A Associação ARTIGO 19 Brasil, Organização Não Governamental que defende e promove a liberdade de expressão e o acesso à informação, vem demonstrar o seu repúdio à atuação recente do Ministério Público Federal em face da Rádio Muda e do Grupo Saravá.
Em fevereiro deste ano, a Rádio Muda rádio livre que atua há três décadas na Universidade Estadual de Campinas, e que é um símbolo da luta pelas rádios livres, rádios comunitárias e pela democratização das comunicações – teve seus equipamentos apreendidos pela quarta vez em sua história.
Tal apreensão, que levou ao fechamento temporário da rádio, se insere no contexto de perseguição e criminalização das rádios livres e comunitárias, tolhendo gravemente a liberdade de expressão e o acesso à informação, direitos humanos garantidos na Declaração Universal dos Direitos Humanos, no Pacto Internacional dos Direitos Civis e Políticos e na Convenção Americana de Direitos Humanos, todos ratificados pelo Brasil. São ainda, direitos fundamentais garantidos pela Constituição Federal em seu artigo 5º incisos IV, XVII e XVIII.
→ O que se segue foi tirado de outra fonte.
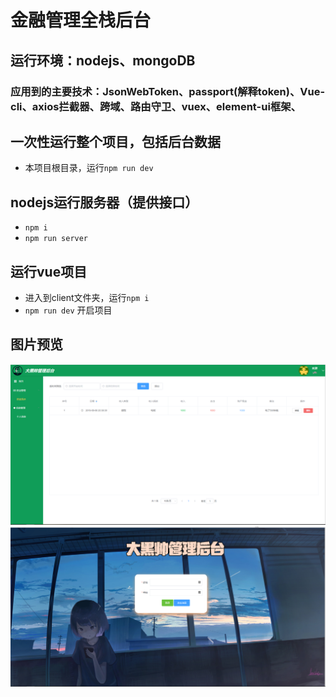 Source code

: # 金融管理全栈后台

## 运行环境：nodejs、mongoDB
### 应用到的主要技术：JsonWebToken、passport(解释token)、Vue-cli、axios拦截器、跨域、路由守卫、vuex、element-ui框架、

## 一次性运行整个项目，包括后台数据
- 本项目根目录，运行`npm run dev`

## nodejs运行服务器（提供接口）
- `npm i` 
- `npm run server` 

## 运行vue项目
- 进入到client文件夹，运行`npm i`
- `npm run dev` 开启项目

## 图片预览
![preview](https://raw.githubusercontent.com/ducky-YFH/finance-manage/master/preview/图片预览.png)
![preview](https://raw.githubusercontent.com/ducky-YFH/finance-manage/master/preview/图片预览2.png)
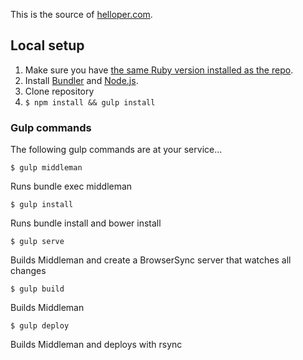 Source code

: This is the source of [helloper.com](https://www.helloper.com).

## Local setup

1. Make sure you have [the same Ruby version installed as the repo](https://github.com/persand/helloper/blob/master/.ruby-version).
2. Install [Bundler](https://rubygems.org/gems/bundler) and [Node.js](http://nodejs.org).
3. Clone repository
4. ``$ npm install && gulp install``

### Gulp commands

The following gulp commands are at your service…

``$ gulp middleman``

Runs bundle exec middleman

``$ gulp install``

Runs bundle install and bower install

``$ gulp serve``

Builds Middleman and create a BrowserSync server that watches all changes

``$ gulp build``

Builds Middleman

``$ gulp deploy``

Builds Middleman and deploys with rsync
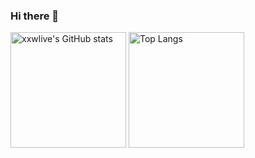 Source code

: ### Hi there 👋



<img src="https://github-readme-stats.vercel.app/api?username=xxwlive&theme=buefy&show_icons=true&count_private=true&include_all_commits=true&role=OWNER,ORGANIZATION_MEMBER,COLLABORATOR" alt="xxwlive's GitHub stats" height="185px" /> <img src="https://github-readme-stats.vercel.app/api/top-langs/?username=xxwlive&layout=compact&langs_count=8&theme=buefy&role=OWNER,COLLABORATOR" alt="Top Langs" height="185px" />
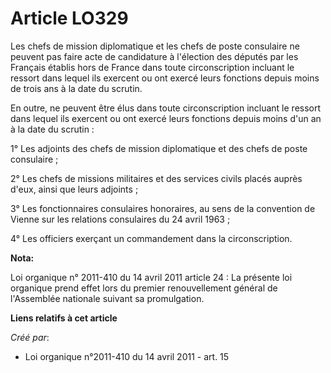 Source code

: # Article LO329

Les chefs de mission diplomatique et les chefs de poste consulaire ne peuvent pas faire acte de candidature à l'élection des
députés par les Français établis hors de France dans toute circonscription incluant le ressort dans lequel ils exercent ou
ont exercé leurs fonctions depuis moins de trois ans à la date du scrutin. 

En outre, ne peuvent être élus dans toute circonscription incluant le ressort dans lequel ils exercent ou ont exercé leurs
fonctions depuis moins d'un an à la date du scrutin : 

1° Les adjoints des chefs de mission diplomatique et des chefs de poste consulaire ; 

2° Les chefs de missions militaires et des services civils placés auprès d'eux, ainsi que leurs adjoints ; 

3° Les fonctionnaires consulaires honoraires, au sens de la convention de Vienne sur les relations consulaires du 24 avril
1963 ; 

4° Les officiers exerçant un commandement dans la circonscription.

**Nota:**

Loi organique n° 2011-410 du 14 avril 2011 article 24 : La présente loi organique prend effet lors du premier renouvellement
général de l'Assemblée nationale suivant sa promulgation.

**Liens relatifs à cet article**

_Créé par_:

  - Loi organique n°2011-410 du 14 avril 2011 - art. 15
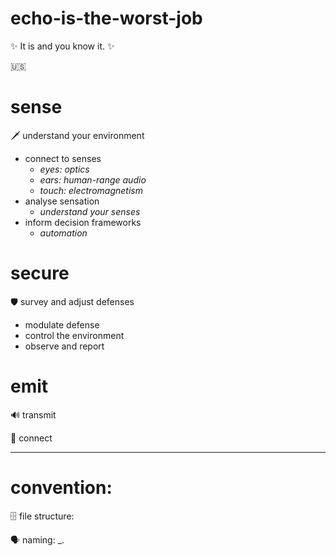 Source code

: # echo-is-the-worst-job
✨ It is and you know it. ✨

🇺🇸

# sense
🗡️ understand your environment
- connect to senses
  - _eyes: optics_
  - _ears: human-range audio_
  - _touch: electromagnetism_
- analyse sensation
  -  _understand your senses_
- inform decision frameworks
  - _automation_

# secure
🛡️ survey and adjust defenses
- modulate defense
- control the environment
- observe and report

# emit
🔊 transmit

📡 connect

---

# convention:
🗄️ file structure:

🗣️ naming: <proword>_<language>.<type>
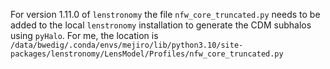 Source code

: For version 1.11.0 of `lenstronomy` the file `nfw_core_truncated.py` needs to be added to the local `lenstronomy`
installation to generate the CDM subhalos using `pyHalo`. For me, the location
is `/data/bwedig/.conda/envs/mejiro/lib/python3.10/site-packages/lenstronomy/LensModel/Profiles/nfw_core_truncated.py`
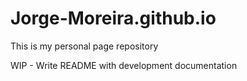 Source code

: # Jorge-Moreira.github.io
This is my personal page repository

WIP - Write README with development documentation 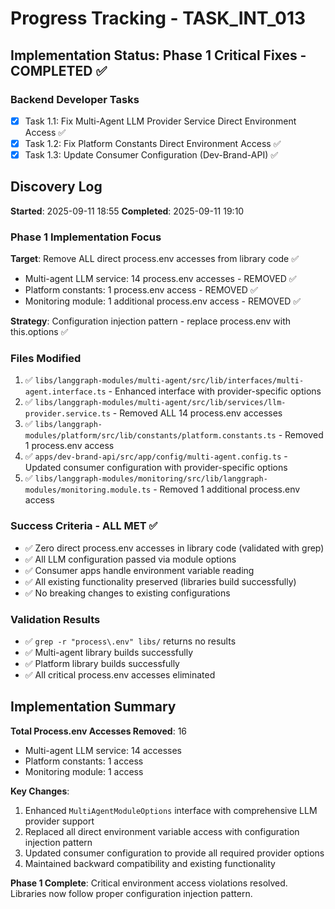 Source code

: # Progress Tracking - TASK_INT_013

## Implementation Status: Phase 1 Critical Fixes - COMPLETED ✅

### Backend Developer Tasks

- [x] Task 1.1: Fix Multi-Agent LLM Provider Service Direct Environment Access ✅
- [x] Task 1.2: Fix Platform Constants Direct Environment Access ✅
- [x] Task 1.3: Update Consumer Configuration (Dev-Brand-API) ✅

## Discovery Log

**Started**: 2025-09-11 18:55
**Completed**: 2025-09-11 19:10

### Phase 1 Implementation Focus

**Target**: Remove ALL direct process.env accesses from library code ✅

- Multi-agent LLM service: 14 process.env accesses - REMOVED ✅
- Platform constants: 1 process.env access - REMOVED ✅
- Monitoring module: 1 additional process.env access - REMOVED ✅

**Strategy**: Configuration injection pattern - replace process.env with this.options ✅

### Files Modified

1. ✅ `libs/langgraph-modules/multi-agent/src/lib/interfaces/multi-agent.interface.ts` - Enhanced interface with provider-specific options
2. ✅ `libs/langgraph-modules/multi-agent/src/lib/services/llm-provider.service.ts` - Removed ALL 14 process.env accesses
3. ✅ `libs/langgraph-modules/platform/src/lib/constants/platform.constants.ts` - Removed 1 process.env access
4. ✅ `apps/dev-brand-api/src/app/config/multi-agent.config.ts` - Updated consumer configuration with provider-specific options
5. ✅ `libs/langgraph-modules/monitoring/src/lib/langgraph-modules/monitoring.module.ts` - Removed 1 additional process.env access

### Success Criteria - ALL MET ✅

- ✅ Zero direct process.env accesses in library code (validated with grep)
- ✅ All LLM configuration passed via module options
- ✅ Consumer apps handle environment variable reading
- ✅ All existing functionality preserved (libraries build successfully)
- ✅ No breaking changes to existing configurations

### Validation Results

- ✅ `grep -r "process\.env" libs/` returns no results
- ✅ Multi-agent library builds successfully
- ✅ Platform library builds successfully
- ✅ All critical process.env accesses eliminated

## Implementation Summary

**Total Process.env Accesses Removed**: 16

- Multi-agent LLM service: 14 accesses
- Platform constants: 1 access
- Monitoring module: 1 access

**Key Changes**:

1. Enhanced `MultiAgentModuleOptions` interface with comprehensive LLM provider support
2. Replaced all direct environment variable access with configuration injection pattern
3. Updated consumer configuration to provide all required provider options
4. Maintained backward compatibility and existing functionality

**Phase 1 Complete**: Critical environment access violations resolved. Libraries now follow proper configuration injection pattern.
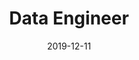 ---
path: "/careers/data-engineer-19-12"
title: "Data Engineer"
apply: "https://apply.workable.com/overlay/j/DFAECAB7F1/"
date: "2019-12-11"
status: "pending"
--- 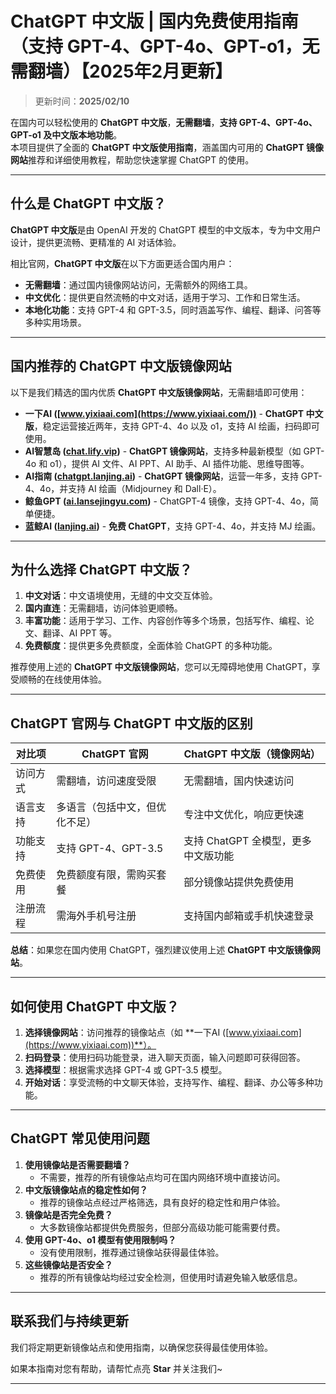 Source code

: # ChatGPT 中文版 | 国内免费使用指南（支持 GPT-4、GPT-4o、GPT-o1，无需翻墙）【2025年2月更新】

> 更新时间：**2025/02/10**  

在国内可以轻松使用的 **ChatGPT 中文版**，**无需翻墙**，**支持 GPT-4、GPT-4o、GPT-o1 及中文版本地功能**。  
本项目提供了全面的 **ChatGPT 中文版使用指南**，涵盖国内可用的 **ChatGPT 镜像网站**推荐和详细使用教程，帮助您快速掌握 ChatGPT 的使用。

---

## 什么是 ChatGPT 中文版？

**ChatGPT 中文版**是由 OpenAI 开发的 ChatGPT 模型的中文版本，专为中文用户设计，提供更流畅、更精准的 AI 对话体验。

相比官网，**ChatGPT 中文版**在以下方面更适合国内用户：

- **无需翻墙**：通过国内镜像网站访问，无需额外的网络工具。
- **中文优化**：提供更自然流畅的中文对话，适用于学习、工作和日常生活。
- **本地化功能**：支持 GPT-4 和 GPT-3.5，同时涵盖写作、编程、翻译、问答等多种实用场景。

---

## 国内推荐的 ChatGPT 中文版镜像网站

以下是我们精选的国内优质 **ChatGPT 中文版镜像网站**，无需翻墙即可使用：

- **一下AI ([www.yixiaai.com](https://www.yixiaai.com/))** - **ChatGPT 中文版**，稳定运营接近两年，支持 GPT-4、4o 以及 o1，支持 AI 绘画，扫码即可使用。
- **AI智慧岛 ([chat.lify.vip](https://chat.lify.vip/))** - **ChatGPT 镜像网站**，支持多种最新模型（如 GPT-4o 和 o1），提供 AI 文件、AI PPT、AI 助手、AI 插件功能、思维导图等。
- **AI指南 ([chatgpt.lanjing.ai](https://chatgpt.lanjing.ai/))** - **ChatGPT 镜像网站**，运营一年多，支持 GPT-4、4o，并支持 AI 绘画（Midjourney 和 Dall·E）。
- **鲸鱼GPT ([ai.lansejingyu.com](https://ai.lansejingyu.com/))** - ChatGPT-4 镜像，支持 GPT-4、4o，简单便捷。
- **蓝鲸AI ([lanjing.ai](https://lanjing.ai/))** - **免费 ChatGPT**，支持 GPT-4、4o，并支持 MJ 绘画。

---

## 为什么选择 ChatGPT 中文版？

1. **中文对话**：中文语境使用，无缝的中文交互体验。
2. **国内直连**：无需翻墙，访问体验更顺畅。
3. **丰富功能**：适用于学习、工作、内容创作等多个场景，包括写作、编程、论文、翻译、AI PPT 等。
4. **免费额度**：提供更多免费额度，全面体验 ChatGPT 的多种功能。

推荐使用上述的 **ChatGPT 中文版镜像网站**，您可以无障碍地使用 ChatGPT，享受顺畅的在线使用体验。

---

## ChatGPT 官网与 ChatGPT 中文版的区别

| 对比项              | ChatGPT 官网                 | ChatGPT 中文版（镜像网站）           |
|---------------------|-----------------------------|------------------------------------|
| 访问方式            | 需翻墙，访问速度受限         | 无需翻墙，国内快速访问              |
| 语言支持            | 多语言（包括中文，但优化不足）| 专注中文优化，响应更快速            |
| 功能支持            | 支持 GPT-4、GPT-3.5          | 支持 ChatGPT 全模型，更多中文版功能 |
| 免费使用            | 免费额度有限，需购买套餐     | 部分镜像站提供免费使用              |
| 注册流程            | 需海外手机号注册             | 支持国内邮箱或手机快速登录          |

**总结**：如果您在国内使用 ChatGPT，强烈建议使用上述 **ChatGPT 中文版镜像网站**。

---

## 如何使用 ChatGPT 中文版？

1. **选择镜像网站**：访问推荐的镜像站点（如 **一下AI ([www.yixiaai.com](https://www.yixiaai.com))**）。
2. **扫码登录**：使用扫码功能登录，进入聊天页面，输入问题即可获得回答。
3. **选择模型**：根据需求选择 GPT-4 或 GPT-3.5 模型。
4. **开始对话**：享受流畅的中文聊天体验，支持写作、编程、翻译、办公等多种功能。

---

## ChatGPT 常见使用问题

1. **使用镜像站是否需要翻墙？**
   - 不需要，推荐的所有镜像站点均可在国内网络环境中直接访问。
2. **中文版镜像站点的稳定性如何？**
   - 推荐的镜像站点经过严格筛选，具有良好的稳定性和用户体验。
3. **镜像站是否完全免费？**
   - 大多数镜像站都提供免费服务，但部分高级功能可能需要付费。
4. **使用 GPT-4o、o1 模型有使用限制吗？**
   - 没有使用限制，推荐通过镜像站获得最佳体验。
5. **这些镜像站是否安全？**
   - 推荐的所有镜像站均经过安全检测，但使用时请避免输入敏感信息。

---

## 联系我们与持续更新

我们将定期更新镜像站点和使用指南，以确保您获得最佳使用体验。

如果本指南对您有帮助，请帮忙点亮 **Star** 并关注我们~

---
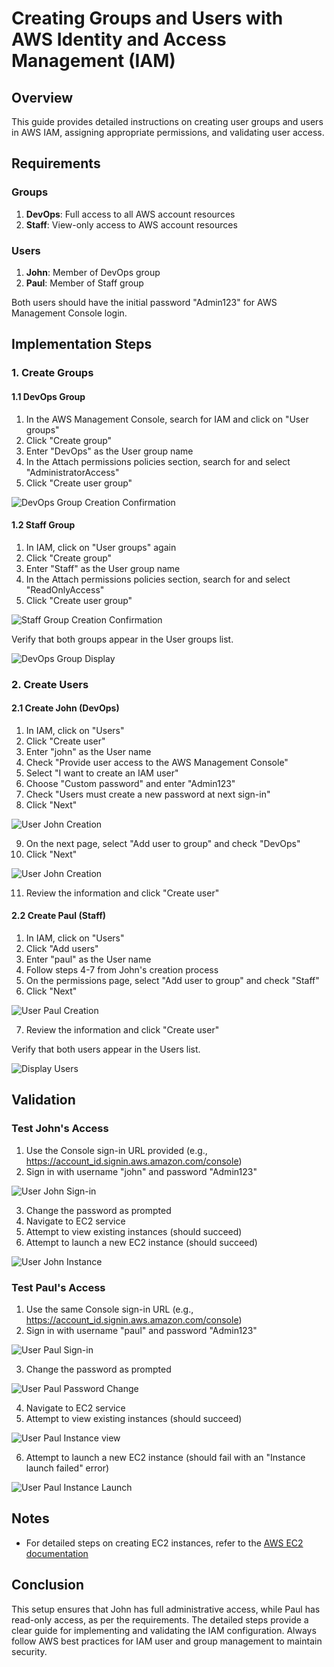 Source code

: # Creating Groups and Users with AWS Identity and Access Management (IAM)

## Overview
This guide provides detailed instructions on creating user groups and users in AWS IAM, assigning appropriate permissions, and validating user access.

## Requirements

### Groups
1. **DevOps**: Full access to all AWS account resources
2. **Staff**: View-only access to AWS account resources

### Users
1. **John**: Member of DevOps group
2. **Paul**: Member of Staff group

Both users should have the initial password "Admin123" for AWS Management Console login.

## Implementation Steps

### 1. Create Groups

#### 1.1 DevOps Group
1. In the AWS Management Console, search for IAM and click on "User groups"
2. Click "Create group"
3. Enter "DevOps" as the User group name
4. In the Attach permissions policies section, search for and select "AdministratorAccess"
5. Click "Create user group"

![DevOps Group Creation Confirmation](imgs/1.DevOps_Group_Create.png)

#### 1.2 Staff Group
1. In IAM, click on "User groups" again
2. Click "Create group"
3. Enter "Staff" as the User group name
4. In the Attach permissions policies section, search for and select "ReadOnlyAccess"
5. Click "Create user group"

![Staff Group Creation Confirmation](imgs/3.Staff_Group_Creation.png)

Verify that both groups appear in the User groups list.

![DevOps Group Display](imgs/4.Groups_Confirmation.png)

### 2. Create Users

#### 2.1 Create John (DevOps)
1. In IAM, click on "Users"
2. Click "Create user"
3. Enter "john" as the User name
4. Check "Provide user access to the AWS Management Console"
5. Select "I want to create an IAM user"
6. Choose "Custom password" and enter "Admin123"
7. Check "Users must create a new password at next sign-in"
8. Click "Next"

![User John Creation](imgs/5.page1_john_create.png)

9. On the next page, select "Add user to group" and check "DevOps"
10. Click "Next"

![User John Creation](imgs/6.page2_john_create.png)

11. Review the information and click "Create user"

#### 2.2 Create Paul (Staff)
1. In IAM, click on "Users"
2. Click "Add users"
3. Enter "paul" as the User name
4. Follow steps 4-7 from John's creation process
5. On the permissions page, select "Add user to group" and check "Staff"
6. Click "Next"

![User Paul Creation](imgs/9.page2_paul_create.png)

7. Review the information and click "Create user"

Verify that both users appear in the Users list.

![Display Users](imgs/12.display_both_users.png)

## Validation

### Test John's Access
1. Use the Console sign-in URL provided (e.g., https://account_id.signin.aws.amazon.com/console)
2. Sign in with username "john" and password "Admin123"

![User John Sign-in](imgs/11.john_login.png)

3. Change the password as prompted
4. Navigate to EC2 service
5. Attempt to view existing instances (should succeed)
6. Attempt to launch a new EC2 instance (should succeed)

![User John Instance](imgs/13.john_instance.png)

### Test Paul's Access
1. Use the same Console sign-in URL (e.g., https://account_id.signin.aws.amazon.com/console)
2. Sign in with username "paul" and password "Admin123"

![User Paul Sign-in](imgs/14.paul_login.png)

3. Change the password as prompted

![User Paul Password Change](imgs/15.paul_password_change.png)

4. Navigate to EC2 service
5. Attempt to view existing instances (should succeed)

![User Paul Instance view](imgs/16.paul_view_instance.png)

6. Attempt to launch a new EC2 instance (should fail with an "Instance launch failed" error)

![User Paul Instance Launch](imgs/17.paul_instance_fail.png)

## Notes
- For detailed steps on creating EC2 instances, refer to the [AWS EC2 documentation](https://docs.aws.amazon.com/AWSEC2/latest/UserGuide/LaunchingAndUsingInstances.html)


## Conclusion
This setup ensures that John has full administrative access, while Paul has read-only access, as per the requirements. The detailed steps provide a clear guide for implementing and validating the IAM configuration. Always follow AWS best practices for IAM user and group management to maintain security.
Organismos internacionais também já manifestaram que a liberdade de expressão é um direito humano e não deve ser criminalizada. No Brasil, a criminalização desse direito é evidenciada pela ação do Estado contra estas rádios, que inclui burocracia excessiva com relação aos trâmites administrativos; fiscalização desproporcional e discriminatória, em comparação com os meios comerciais, por parte da Anatel e da Polícia Federal; legislação restritiva ao funcionamento das rádios e aplicação de artigos penais contra os radiodifusores comunitários. A postura do Estado é preocupante e extremamente prejudicial à liberdade de expressão e acesso à informação uma vez que, se por um lado, é conivente com o histórico de concentração dos meios de comunicação, por outro, não garante condições para que os meios não comerciais possam existir. Devido a essa conjuntura, a Rádio Muda permaneceu fechada durante um período e corre contra ela um processo em segredo de justiça. Em virtude deste processo, o Ministério Público Federal requisitou a apreensão do servidor do Grupo Saravá, grupo de estudos que há dez anos oferece infraestrutura tecnológica, reflexão política e sistemas de comunicação autônomos e seguros de forma gratuita a grupos de pesquisa e movimentos sociais.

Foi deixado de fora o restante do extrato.